Globalisiert und weiterhin «eigenständig»?

Verlangt der internationale Wandel eine grundsätzliche Neuorientierung der Aussenpolitik, und wäre die Schweiz in der Lage dazu? Ein von Rudolf Wyder, Vizepräsident der SGA, geleitetes Podiumsgespräch gab einige Hinweise. Kuntz sieht einen Widerspruch zwischen dem Engagement für den Multilateralismus und der Betonung des Werts des Alleingangs. Zudem könne ein kleiner Staat mit grossen Ambitionen in eine Falle geraten wie die Schweiz mit ihren Bemühungen um eine Reform des Uno-Sicherheitsrats. In der Klimapolitik stellt sich für Nationalrat Roland Fischer (GLP, Luzern) sogar die Frage, ob das Land nach der Ablehnung des CO2-Gesetzes noch den Anspruch eines verlässlichen Partners erfülle. Im Weiteren bejahte Fischer den von Wyder zitierten Grundsatz des Bundesrats vom Mai 1992, dass die gleichberechtigte Teilnahme an der Gestaltung der Politik in Europa einer einseitigen Abhängigkeit vorzuziehen sei.
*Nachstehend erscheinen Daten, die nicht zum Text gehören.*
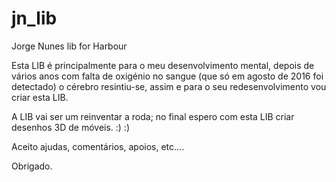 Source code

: # jn_lib
Jorge Nunes lib for Harbour

Esta LIB é principalmente para o meu desenvolvimento mental, depois de vários anos com falta de oxigénio no sangue (que só em agosto de 2016 foi detectado) o cérebro resintiu-se, assim e para o seu redesenvolvimento vou criar esta LIB.

A LIB vai ser um reinventar a roda; no final espero com esta LIB criar desenhos 3D de móveis. :) :)

Aceito ajudas, comentários, apoios, etc....

Obrigado.
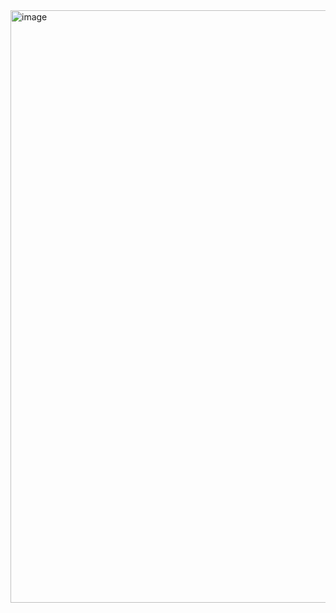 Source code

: <img width="948" alt="image" src="https://github.com/user-attachments/assets/3f894fee-552b-4e6c-a777-54a6a04ed0e7">
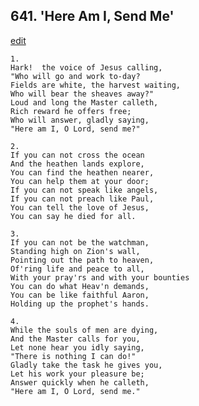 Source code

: 
## 641.  'Here Am I, Send Me'
[edit](https://docs.google.com/document/d/12rgs05XRzYUhJ0ddd_bOVLeHz4_%2DnnVy/edit?mode=html)



    1.
    Hark!  the voice of Jesus calling,
    "Who will go and work to-day?
    Fields are white, the harvest waiting,
    Who will bear the sheaves away?"
    Loud and long the Master calleth,
    Rich reward he offers free;
    Who will answer, gladly saying,
    "Here am I, O Lord, send me?"

    2.
    If you can not cross the ocean
    And the heathen lands explore,
    You can find the heathen nearer,
    You can help them at your door;
    If you can not speak like angels,
    If you can not preach like Paul,
    You can tell the love of Jesus,
    You can say he died for all.

    3.
    If you can not be the watchman,
    Standing high on Zion's wall,
    Pointing out the path to heaven,
    Of'ring life and peace to all,
    With your pray'rs and with your bounties
    You can do what Heav'n demands,
    You can be like faithful Aaron,
    Holding up the prophet's hands.

    4.
    While the souls of men are dying,
    And the Master calls for you,
    Let none hear you idly saying,
    "There is nothing I can do!"
    Gladly take the task he gives you,
    Let his work your pleasure be;
    Answer quickly when he calleth,
    "Here am I, O Lord, send me."
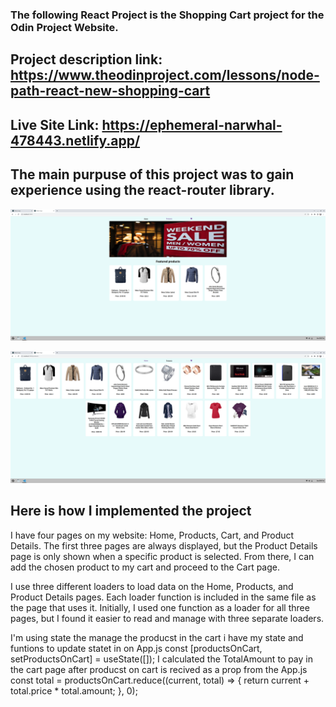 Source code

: ### The following React Project is the Shopping Cart project for the Odin Project Website.

## Project description link: https://www.theodinproject.com/lessons/node-path-react-new-shopping-cart

## Live Site Link: https://ephemeral-narwhal-478443.netlify.app/

## The main purpuse of this project was to gain experience using the react-router library.

!['Home page'](/src/images/home.png)

!['Producst page'](/src/images/producst.png)

## Here is how I implemented the project

I have four pages on my website: Home, Products, Cart, and Product Details. The first three pages are always displayed, but the Product Details page is only shown when a specific product is selected. From there, I can add the chosen product to my cart and proceed to the Cart page.

I use three different loaders to load data on the Home, Products, and Product Details pages. Each loader function is included in the same file as the page that uses it. Initially, I used one function as a loader for all three pages, but I found it easier to read and manage with three separate loaders.

I'm using state the manage the producst in the cart i have my state and funtions to update statet in on App.js
const [productsOnCart, setProductsOnCart] = useState([]);
I calculated the TotalAmount to pay in the cart page after producst on cart is recived as a prop from the App.js
const total = productsOnCart.reduce((current, total) => {
return current + total.price \* total.amount;
}, 0);

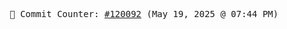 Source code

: <p align="center">
    <samp>
        📮 Commit Counter: <a href="https://github.com/Javascript-void0/Javascript-void0/commits/main">#120092</a> (May 19, 2025 @ 07:44 PM)
    </samp>
</p> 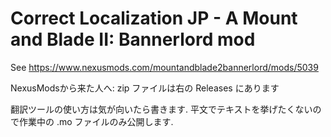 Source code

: # Correct Localization JP - A Mount and Blade II: Bannerlord mod

See https://www.nexusmods.com/mountandblade2bannerlord/mods/5039

NexusModsから来た人へ: zip ファイルは右の Releases にあります

翻訳ツールの使い方は気が向いたら書きます. 平文でテキストを挙げたくないので作業中の .mo ファイルのみ公開します.
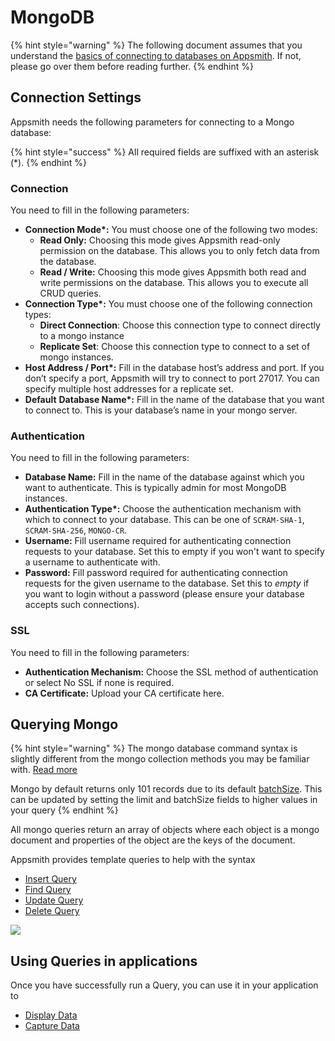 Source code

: # MongoDB

{% hint style="warning" %}
The following document assumes that you understand the [basics of connecting to databases on Appsmith](../../core-concepts/connecting-to-data-sources/connecting-to-databases/). If not, please go over them before reading further.
{% endhint %}

## Connection Settings

Appsmith needs the following parameters for connecting to a Mongo database:

{% hint style="success" %}
All required fields are suffixed with an asterisk \(\*\).
{% endhint %}

### **Connection**

You need to fill in the following parameters:

* **Connection Mode\*:** You must choose one of the following two modes:
  * **Read Only:** Choosing this mode gives Appsmith read-only permission on the database. This allows you to only fetch data from the database. 
  * **Read / Write:** Choosing this mode gives Appsmith both read and write permissions on the database. This allows you to execute all CRUD queries.
* **Connection Type\*:** You must choose one of the following connection types:
  * **Direct Connection**: Choose this connection type to connect directly to a mongo instance
  * **Replicate Set**: Choose this connection type to connect to a set of mongo instances.
* **Host Address / Port\*:** Fill in the database host’s address and port. If you don’t specify a port, Appsmith will try to connect to port 27017. You can specify multiple host addresses for a replicate set.
* **Default** **Database Name\*:** Fill in the name of the database that you want to connect to. This is your database’s name in your mongo server.

### **Authentication**

You need to fill in the following parameters:

* **Database Name:** Fill in the name of the database against which you want to authenticate. This is typically admin for most MongoDB instances.
* **Authentication Type\*:** Choose the authentication mechanism with which to connect to your database. This can be one of `SCRAM-SHA-1`, `SCRAM-SHA-256`, `MONGO-CR`.
* **Username:** Fill username required for authenticating connection requests to your database. Set this to empty if you won't want to specify a username to authenticate with.
* **Password:** Fill password required for authenticating connection requests for the given username to the database. Set this to _empty_ if you want to login without a password \(please ensure your database accepts such connections\).

### **SSL**

You need to fill in the following parameters:

* **Authentication Mechanism:** Choose the SSL method of authentication or select No SSL if none is required. 
* **CA Certificate:** Upload your CA certificate here.

## Querying Mongo

{% hint style="warning" %}
The mongo database command syntax is slightly different from the mongo collection methods you may be familiar with. [Read more](https://docs.mongodb.com/manual/reference/command/nav-crud/)

Mongo by default returns only 101 records due to its default [batchSize](https://docs.mongodb.com/manual/tutorial/iterate-a-cursor/). This can be updated by setting the limit and batchSize fields to higher values in your query
{% endhint %}

All mongo queries return an array of objects where each object is a mongo document and properties of the object are the keys of the document.

Appsmith provides template queries to help with the syntax

* [Insert Query](mongo-syntax.md#insert-query)
* [Find Query](mongo-syntax.md#find-query)
* [Update Query](mongo-syntax.md#update-query)
* [Delete Query](mongo-syntax.md#delete-query)

![](../../.gitbook/assets/mongo.gif)

## Using Queries in applications

Once you have successfully run a Query, you can use it in your application to

* [Display Data](../../core-concepts/displaying-data-read/)
* [Capture Data](../../core-concepts/capturing-data-write/)

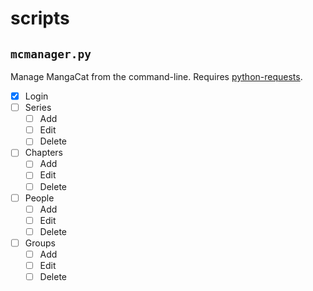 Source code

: # scripts

## `mcmanager.py`

Manage MangaCat from the command-line. Requires [python-requests](https://2.python-requests.org/en/master/).

* [x] Login
* [ ] Series
  * [ ] Add
  * [ ] Edit
  * [ ] Delete
* [ ] Chapters
  * [ ] Add
  * [ ] Edit
  * [ ] Delete
* [ ] People
  * [ ] Add
  * [ ] Edit
  * [ ] Delete
* [ ] Groups
  * [ ] Add
  * [ ] Edit
  * [ ] Delete

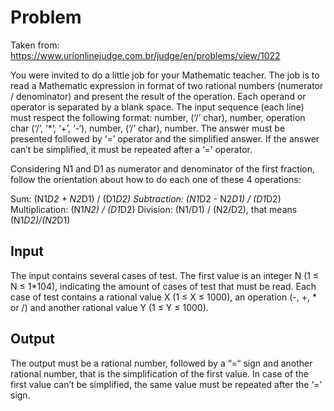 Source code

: # Problem

Taken from: 
https://www.urionlinejudge.com.br/judge/en/problems/view/1022

You were invited to do a little job for your Mathematic teacher. The job is to read a Mathematic expression in format of two rational numbers (numerator / denominator) and present the result of the operation. Each operand or operator is separated by a blank space. The input sequence (each line) must respect the following format: number, (‘/’ char), number, operation char (‘/’, ‘*’, ‘+’, ‘-‘), number, (‘/’ char), number. The answer must be presented followed by ‘=’ operator and the simplified answer. If the answer can’t be simplified, it must be repeated after a ‘=’ operator.

Considering N1 and D1 as numerator and denominator of the first fraction, follow the orientation about how to do each one of these 4 operations:

Sum: (N1*D2 + N2*D1) / (D1*D2)
Subtraction: (N1*D2 - N2*D1) / (D1*D2)
Multiplication: (N1*N2) / (D1*D2)
Division: (N1/D1) / (N2/D2), that means (N1*D2)/(N2*D1)

## Input
The input contains several cases of test. The first value is an integer N (1 ≤ N ≤ 1*104), indicating the amount of cases of test that must be read. Each case of test contains a rational value X (1 ≤ X ≤ 1000), an operation (-, +, * or /) and another rational value Y (1 ≤ Y ≤ 1000).

## Output
The output must be a rational number, followed by a “=“ sign and another rational number, that is the simplification of the first value. In case of the first value can’t be simplified, the same value must be repeated after the ‘=’ sign.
Daniel Möckli, Leiter der Abteilung Policy Planning im EDA, verfocht die Position, die Schweiz habe vorderhand weiterhin zwischen den Machtblöcken ein eigenständiges Profil zu pflegen. Die Neutralität habe als Basis Guter Dienste wieder an Bedeutung gewonnen. Eine Integration in einen grossen Verbund sei heute weder realistisch noch nötig. Doch natürlich gehöre die Schweiz zur westlichen Werte-Sphäre und sei immer wieder Zielkonflikten ausgesetzt. Ob sie ihre Stellung angesichts der Mächterivalität bewahren könne, bleibe offen. Gentinetta mahnte, es sei entscheidend zu erkennen, wann ein bisher bewährter Weg zu verlassen und ein neuer einzuschlagen sei. Für die immer noch von der Kriegsverschonung geprägte Schweiz hiesse das, eine auf höherer Ebene geteilte oder gemeinsam ausgeübte Souveränität als nützlicher denn die formelle nationale Souveränität einzustufen. Die europapolitische Einstellung, konkretisierte Bernauer, dürfte sich nur ändern, wenn man sich der automatischen Erosion der Beziehungen bewusst werde und wenn sich die Rivalität zwischen den USA und China verstärke. Es müsse – und werde - «weh tun», ergänzte Gentinetta.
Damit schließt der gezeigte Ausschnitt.